▶ _TASK TO COMPLETE_:
Each line of the data that includes the string "Node" is to be copied out.

▶ _DATA FOR THIS TASK_:
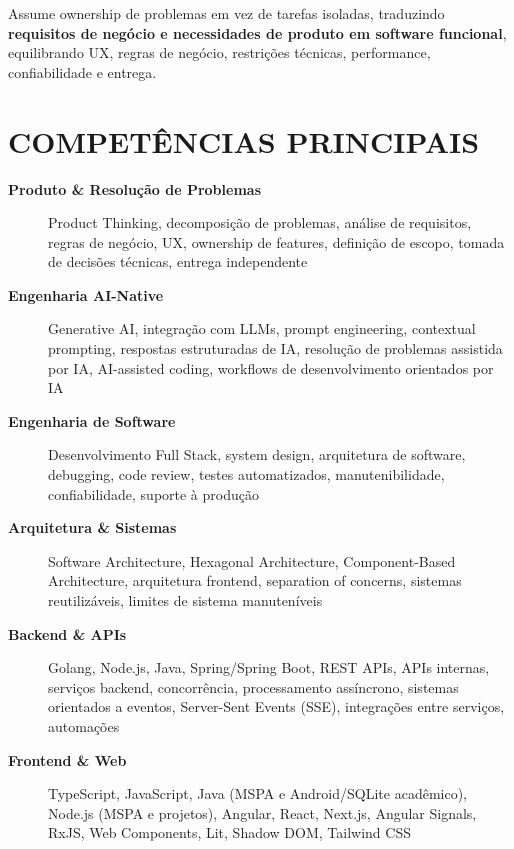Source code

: \documentclass[10pt,a4paper]{article}
\begin{document}
Assume ownership de problemas em vez de tarefas isoladas,
traduzindo \textbf{requisitos de negócio e necessidades de produto
em software funcional}, equilibrando UX, regras de negócio,
restrições técnicas, performance, confiabilidade e entrega.


\section*{COMPETÊNCIAS PRINCIPAIS}

\footnotesize

\begin{description}

    \item[\textbf{Produto \& Resolução de Problemas}]
    Product Thinking, decomposição de problemas, análise de
    requisitos, regras de negócio, UX, ownership de features,
    definição de escopo, tomada de decisões técnicas,
    entrega independente

    \item[\textbf{Engenharia AI-Native}]
    Generative AI, integração com LLMs, prompt engineering,
    contextual prompting, respostas estruturadas de IA,
    resolução de problemas assistida por IA,
    AI-assisted coding, workflows de desenvolvimento
    orientados por IA

    \item[\textbf{Engenharia de Software}]
    Desenvolvimento Full Stack, system design, arquitetura de
    software, debugging, code review, testes automatizados,
    manutenibilidade, confiabilidade, suporte à produção

    \item[\textbf{Arquitetura \& Sistemas}]
    Software Architecture, Hexagonal Architecture,
    Component-Based Architecture, arquitetura frontend,
    separation of concerns, sistemas reutilizáveis,
    limites de sistema manuteníveis

    \item[\textbf{Backend \& APIs}]
    Golang, Node.js, Java, Spring/Spring Boot, REST APIs, APIs internas, serviços backend,
    concorrência, processamento assíncrono, sistemas orientados
    a eventos, Server-Sent Events (SSE), integrações entre
    serviços, automações

    \item[\textbf{Frontend \& Web}]
    TypeScript, JavaScript, Java (MSPA e Android/SQLite acadêmico), Node.js (MSPA e projetos), Angular, React, Next.js,
    Angular Signals, RxJS, Web Components, Lit,
    Shadow DOM, Tailwind CSS


\end{description}
\end{document}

▶ _OUTPUT FOR THIS EXERCISE_:
    Golang, Node.js, Java, Spring/Spring Boot, REST APIs, APIs internas, serviços backend,
    TypeScript, JavaScript, Java (MSPA e Android/SQLite acadêmico), Node.js (MSPA e projetos), Angular, React, Next.js,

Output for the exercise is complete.